2026年全国従業員エンゲージメント調査の概要
株式会社アジャイルHRと株式会社インテージが共同で実施した「A&Iエンゲージメント標準調査」の結果が発表されました。本調査は全国の15歳〜79歳の有職者10,576人を対象にしたもので、業種別に従業員のエンゲージメント状況を分析しています。

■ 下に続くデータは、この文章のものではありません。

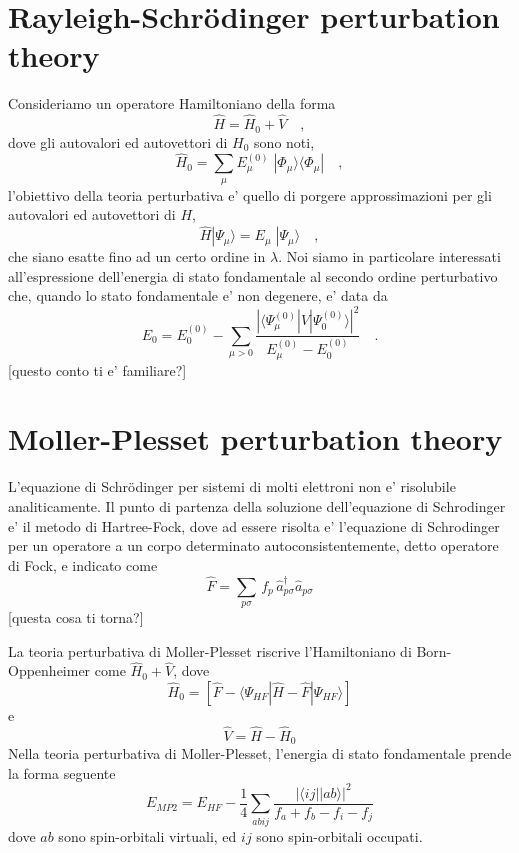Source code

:\documentclass{report}
\begin{document}
\section{Rayleigh-Schr\"{o}dinger perturbation theory}

Consideriamo un operatore Hamiltoniano della forma
\begin{equation}
\hat{H} = \hat{H}_0 + \hat{V}
\quad,
\end{equation}
dove gli autovalori ed autovettori di $H_0$ sono noti,
\begin{equation}
\hat{H}_0 = \sum_\mu E^{(0)}_{\mu} \; | \Phi_\mu \rangle \langle \Phi_\mu |
\quad,
\end{equation}
l'obiettivo della teoria perturbativa e' quello di porgere approssimazioni per gli autovalori ed autovettori di $H$,
\begin{equation}
\hat{H} | \Psi_\mu \rangle = E_\mu \; | \Psi_\mu \rangle
\quad,
\end{equation}
che siano esatte fino ad un certo ordine in $\lambda$. 
Noi siamo in particolare interessati all'espressione dell'energia di stato fondamentale al secondo ordine perturbativo che,
quando lo stato fondamentale e' non degenere, e' data da 
\begin{equation}
E_0 = E^{(0)}_{0} - \sum_{\mu>0} \frac{ | \langle \Psi_\mu^{(0)} | \hat{V} | \Psi_0^{(0)} \rangle |^2 }{ E^{(0)}_{\mu} - E^{(0)}_{0} }
\quad.
\end{equation}
[questo conto ti e' familiare?]

\section{Moller-Plesset perturbation theory}

L'equazione di Schr\"{o}dinger per sistemi di molti elettroni non e' risolubile analiticamente. 
Il punto di partenza della soluzione dell'equazione di Schrodinger e' il metodo di Hartree-Fock, dove ad essere risolta e'
l'equazione di Schrodinger per un operatore a un corpo determinato autoconsistentemente, detto operatore di Fock, e indicato come
\begin{equation}
\hat{F} = \sum_{p \sigma} \, f_p \, \hat{a}_{p\sigma}^\dagger \hat{a}_{p\sigma}
\end{equation}
[questa cosa ti torna?]

La teoria perturbativa di Moller-Plesset riscrive l'Hamiltoniano di Born-Oppenheimer come $\hat{H}_0 + \hat{V}$, dove 
\begin{equation}
\hat{H}_0 = \left[ \hat{F} - \langle \Psi_{HF} | \hat{H} - \hat{F} | \Psi_{HF} \rangle \right]
\end{equation}
e
\begin{equation}
\hat{V} = \hat{H} - \hat{H}_0
\end{equation}
Nella teoria perturbativa di Moller-Plesset, l'energia di stato fondamentale prende la forma seguente
\begin{equation}
E_{MP2} = E_{HF} - \frac{1}{4} \sum_{abij} \frac{ | \langle ij || ab \rangle |^2 }{f_a + f_b - f_i - f_j}
\end{equation}
dove $ab$ sono spin-orbitali virtuali, ed $ij$ sono spin-orbitali occupati.
\end{document}
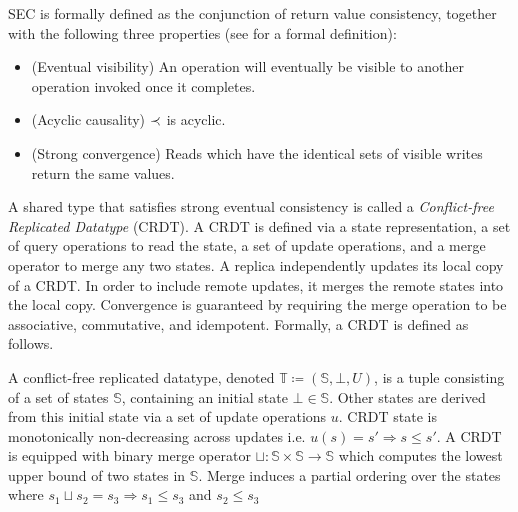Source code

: SEC is formally defined as the conjunction of return value consistency, together with the following three properties (see \cite{burckhart14} for a formal definition):
\begin{itemize}
\item (Eventual visibility)
  An operation will eventually be visible to another operation invoked once it completes.
\item (Acyclic causality)
  $\hb$ is acyclic.
\item (Strong convergence)
  Reads which have the identical sets of visible writes return the same values.
\end{itemize}

A shared type that satisfies strong eventual consistency is called a \emph{Conflict-free Replicated Datatype} (CRDT). 
A CRDT is defined via a state representation, a set of query operations to read the state, a set of update operations, and a merge operator to merge any two states.
A replica independently updates its local copy of a CRDT.
In order to include remote updates, it merges the remote states into the local copy.
Convergence is guaranteed by requiring the merge operation to be associative, commutative, and idempotent.
Formally, a CRDT is defined as follows.

\begin{definition}[CRDT]
    A conflict-free replicated datatype, denoted $\mathbb{T} \coloneq (\mathbb{S}, \bot, U)$, is a tuple consisting of a set of states $\mathbb{S}$, containing an initial state $\bot \in \mathbb{S}$. 
    Other states are derived from this initial state via a set of update operations $u$. 
    CRDT state is monotonically non-decreasing across updates i.e. $u(s)=s' \Rightarrow s \le s'$.     
    A CRDT is equipped with binary merge operator $\sqcup : \mathbb{S} \times \mathbb{S} \rightarrow \mathbb{S}$ which computes the lowest upper bound of two states in $\mathbb{S}$. 
    Merge induces a partial ordering over the states where $s_1 \sqcup s_2 = s_3 \Rightarrow s_1 \le s_3$ and $s_2 \le s_3$

\end{definition}




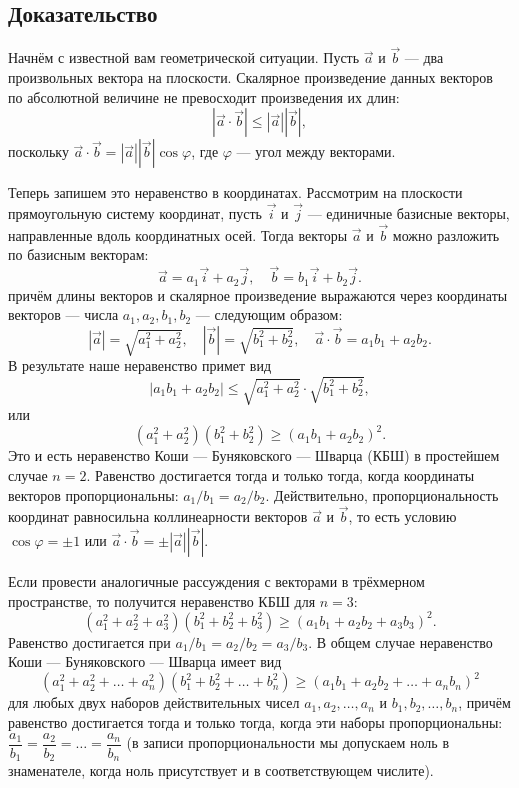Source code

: \documentclass[12pt]{article}
\begin{document}
\subsection*{Доказательство}
Начнём с известной вам геометрической ситуации. Пусть $\vec{a}$ и $\vec{b}$ — два произвольных вектора на плоскости. Скалярное произведение данных векторов по абсолютной величине не превосходит произведения их длин:
$$
|\vec{a} \cdot \vec{b}| \leq |\vec{a}| |\vec{b}|,
$$
поскольку $\vec{a} \cdot \vec{b} = |\vec{a}| |\vec{b}| \cos \varphi$, где $\varphi$ — угол между векторами.

Теперь запишем это неравенство в координатах. Рассмотрим на плоскости прямоугольную систему координат, пусть $\vec{i}$ и $\vec{j}$ — единичные базисные векторы, направленные вдоль координатных осей. Тогда векторы $\vec{a}$ и $\vec{b}$ можно разложить по базисным векторам:
$$
\vec{a} = a_1 \vec{i} + a_2 \vec{j}, \quad \vec{b} = b_1 \vec{i} + b_2 \vec{j}.
$$
причём длины векторов и скалярное произведение выражаются через координаты векторов — числа $a_1, a_2, b_1, b_2$ — следующим образом:
$$
|\vec{a}| = \sqrt{a_1^2 + a_2^2}, \quad |\vec{b}| = \sqrt{b_1^2 + b_2^2}, \quad \vec{a} \cdot \vec{b} = a_1 b_1 + a_2 b_2.
$$
В результате наше неравенство примет вид
$$
|a_1 b_1 + a_2 b_2| \leq \sqrt{a_1^2 + a_2^2} \cdot \sqrt{b_1^2 + b_2^2},
$$
или
$$
(a_1^2 + a_2^2)(b_1^2 + b_2^2) \geq (a_1 b_1 + a_2 b_2)^2.
$$
Это и есть неравенство Коши — Буняковского — Шварца (КБШ) в простейшем случае $n = 2$. Равенство достигается тогда и только тогда, когда координаты векторов пропорциональны: $a_1/b_1 = a_2/b_2$. Действительно, пропорциональность координат равносильна коллинеарности векторов $\vec{a}$ и $\vec{b}$, то есть условию $\cos \varphi = \pm 1$ или $\vec{a} \cdot \vec{b} = \pm |\vec{a}| |\vec{b}|$.

Если провести аналогичные рассуждения с векторами в трёхмерном пространстве, то получится неравенство КБШ для $n = 3$:
$$
(a_1^2 + a_2^2 + a_3^2)(b_1^2 + b_2^2 + b_3^2) \geq (a_1 b_1 + a_2 b_2 + a_3 b_3)^2.
$$
Равенство достигается при $a_1/b_1 = a_2/b_2 = a_3/b_3$.
В общем случае неравенство Коши — Буняковского — Шварца имеет вид
$$
(a_1^2 + a_2^2 + \dots + a_n^2)(b_1^2 + b_2^2 + \dots + b_n^2) \geq (a_1 b_1 + a_2 b_2 + \dots + a_n b_n)^2
$$
для любых двух наборов действительных чисел $a_1, a_2, \dots, a_n$ и $b_1, b_2, \dots, b_n$, причём равенство достигается тогда и только тогда, когда эти наборы пропорциональны: $\dfrac{a_1}{b_1} = \dfrac{a_2}{b_2} = \dots = \dfrac{a_n}{b_n}$ (в записи пропорциональности мы допускаем ноль в знаменателе, когда ноль присутствует и в соответствующем числите).
\end{document}
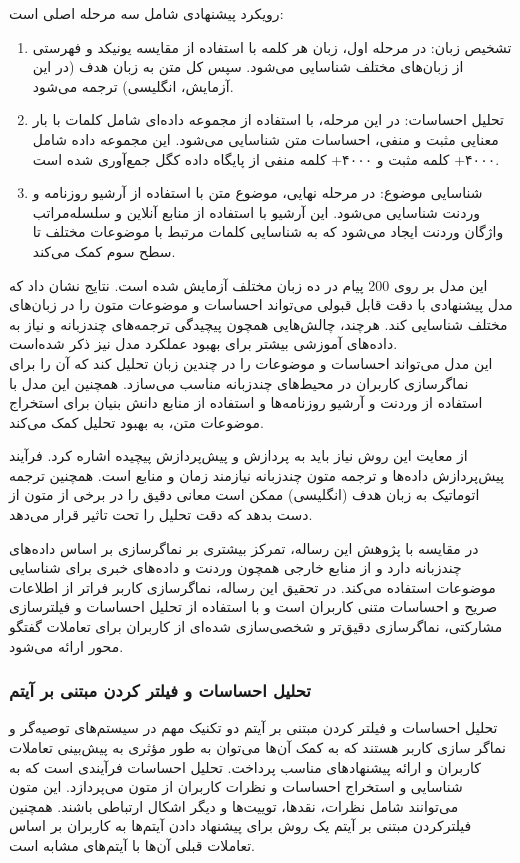 رویکرد پیشنهادی شامل سه مرحله اصلی است:
\begin{enumerate}
\item
تشخیص زبان: در مرحله اول، زبان هر کلمه با استفاده از مقایسه 
یونیکد%
 و فهرستی از زبان‌های مختلف شناسایی می‌شود. سپس کل متن به زبان هدف (در این آزمایش، انگلیسی) ترجمه می‌شود.
\item
تحلیل احساسات: در این مرحله، با استفاده از مجموعه داده‌ای شامل کلمات با بار معنایی مثبت و منفی، احساسات متن شناسایی می‌شود. این مجموعه داده شامل ۴۰۰۰+ کلمه مثبت و ۴۰۰۰+ کلمه منفی از پایگاه داده 
کگل%
جمع‌آوری شده است.
\item
شناسایی موضوع: در مرحله نهایی، موضوع متن با استفاده از آرشیو روزنامه و وردنت شناسایی می‌شود. این آرشیو با استفاده از منابع آنلاین و سلسله‌مراتب واژگان وردنت ایجاد می‌شود که به شناسایی کلمات مرتبط با موضوعات مختلف تا سطح سوم کمک می‌کند.
\end{enumerate}
این مدل بر روی 200 پیام در ده زبان مختلف آزمایش شده است.
نتایج نشان داد که مدل پیشنهادی با دقت قابل قبولی می‌تواند احساسات و موضوعات متون را در زبان‌های مختلف شناسایی کند. هرچند، چالش‌هایی همچون پیچیدگی ترجمه‌های چندزبانه و نیاز به داده‌های آموزشی بیشتر برای بهبود عملکرد مدل نیز ذکر شده‌است.\\

این مدل می‌تواند احساسات و موضوعات را در چندین زبان تحلیل کند که آن را برای نماگر‌سازی کاربران در محیط‌های چندزبانه مناسب می‌سازد.
همچنین این مدل با استفاده از وردنت و آرشیو روزنامه‌ها و استفاده از منابع دانش بنیان برای استخراج موضوعات متن، به بهبود تحلیل کمک می‌کند.

از معایت این روش نیاز باید به پردازش و پیش‌پردازش پیچیده اشاره کرد. فرآیند پیش‌پردازش داده‌ها و ترجمه متون چندزبانه نیازمند زمان و منابع است. همچنین ترجمه اتوماتیک به زبان هدف (انگلیسی) ممکن است معانی دقیق را در برخی از متون از دست بدهد که دقت تحلیل را تحت تاثیر قرار می‌دهد.

در مقایسه با پژوهش این رساله،
\cite{nag2023knowledge}
 تمرکز بیشتری بر نماگر‌سازی بر اساس داده‌های چندزبانه دارد و از منابع خارجی همچون وردنت و داده‌های خبری برای شناسایی موضوعات استفاده می‌کند. در تحقیق این رساله، نماگر‌سازی کاربر فراتر از اطلاعات صریح و احساسات متنی کاربران است و با استفاده از تحلیل احساسات و فیلترسازی مشارکتی، نماگر‌سازی دقیق‌تر و شخصی‌سازی شده‌ای از کاربران برای تعاملات گفتگو محور ارائه می‌شود.



\subsubsection{تحلیل احساسات و فیلتر کردن مبتنی بر آیتم}
تحلیل احساسات و فیلتر کردن مبتنی بر آیتم دو تکنیک مهم در سیستم‌های توصیه‌گر و نماگر سازی کاربر هستند که به کمک آن‌ها می‌توان به طور مؤثری به پیش‌بینی تعاملات کاربران و ارائه پیشنهادهای مناسب پرداخت. 
تحلیل احساسات فرآیندی است که به شناسایی و استخراج احساسات و نظرات کاربران از متون می‌پردازد. این متون می‌توانند شامل نظرات، نقدها، توییت‌ها و دیگر اشکال ارتباطی باشند. همچنین فیلترکردن مبتنی بر آیتم یک روش برای پیشنهاد دادن آیتم‌ها به کاربران بر اساس تعاملات قبلی آن‌ها با آیتم‌های مشابه است.


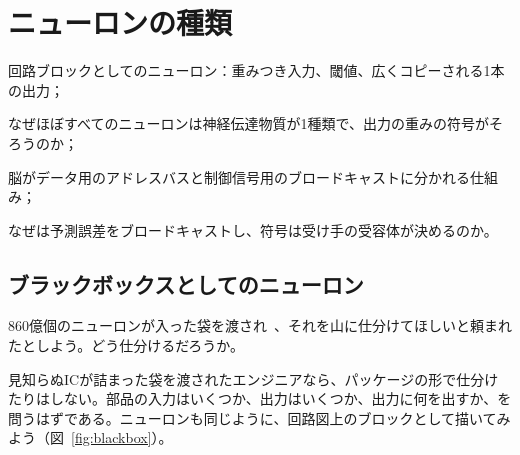 \chapter{ニューロンの種類}
\label{sec:neurontypes}
\begin{chaptergoals}
\item 回路ブロックとしてのニューロン：重みつき入力、閾値、広くコピーされる1本の出力；
\item なぜほぼすべてのニューロンは神経伝達物質が1種類で、出力の重みの符号がそろうのか；
\item 脳がデータ用のアドレスバスと制御信号用のブロードキャストに分かれる仕組み；
\item なぜは予測誤差をブロードキャストし、符号は受け手の受容体が決めるのか。
\end{chaptergoals}

\section{ブラックボックスとしてのニューロン}

860億個のニューロンが入った袋を渡され~\cite{Azevedo2009}、それを山に仕分けてほしいと頼まれたとしよう。どう仕分けるだろうか。

見知らぬICが詰まった袋を渡されたエンジニアなら、パッケージの形で仕分けたりはしない。部品の入力はいくつか、出力はいくつか、出力に何を出すか、を問うはずである。ニューロンも同じように、回路図上のブロックとして描いてみよう（図~\ref{fig:blackbox}）。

コロナ後の経済環境において、企業は人的資本を強化し、生産性を向上させる責任を担っていますが、そのエンゲージメント指標はここ数年、停滞気味です。
エンゲージメントの現状
全体のエンゲージメントの4年間の推移は、2023年の2.52から2026年の2.58までの間であまり変化していません。この停滞の背景には、労働力不足や改革に対する企業のアプローチがきっかけで、社員の活力を引き出すマネジメントの必要性が高まっていることが挙げられます。
業種別エンゲージメントのクラスター分析
調査では業種別のエンゲージメントを3つのクラスターに分類しました。具体的には以下の通りです。
クラスター1:高エンゲージメント型
このグループには、学術研究、専門・技術サービス業などが含まれ、心理的安全性やキャリア展望が高く評価されています。このグループの企業は、業務における自律性が高く、従業員のエンゲージメントが優れています。
クラスター2:投資型だがエンゲージメント不足
金融業や公務がこのグループに位置し、高い人材投資を行っているにもかかわらず、心理的安全性やキャリア展望に課題を抱えています。投資が先行しているものの、組織マネジメントが追いついていないことが問題視されています。
クラスター3:低エンゲージメント型
製造業や運輸業などが含まれ、すべての指標で最低水準とされています。外的な変化による業務負担が従業員の心身に影響を及ぼし、エンゲージメントの低下を招いている状況です。
業種別の具体的な傾向
学術研究、専門・技術サービス業
4年でスコアは+0.29ポイントの2.95に上昇し、トップに立ちました。特に「仕事のコントロール」が高く評価され、自律的に業務を行える環境が整っています。しかし、同僚からのサポートが低いという課題も残ります。
農業、林業、漁業
この業種は2位に躍進し、特に「仕事のコントロール」や「ワークライフバランス」が評価されています。人手不足が課題ですが、改善が見られています。
公務
高い職場資源を持ちながらも、官僚的な組織風土や人事評価がエンゲージメントを抑制しています。職員の心理的安全性を確保することが急務です。
製造業
この業種は3年連続で最下位に留まり、経営層と現場の乖離が深刻です。デジタル化に対する抵抗感も問題視されています。
まとめ
業種ごとのエンゲージメントの格差が明らかになった今回の調査は、企業が従業員の意欲を高め、組織内の心理的安全性を確保するための方針を見直すべき重要なタイミングであることを示唆しています。経済の変化に適応し、持続可能な成長を目指すために、企業はこのエンゲージメント調査を参考にすることが求められるでしょう。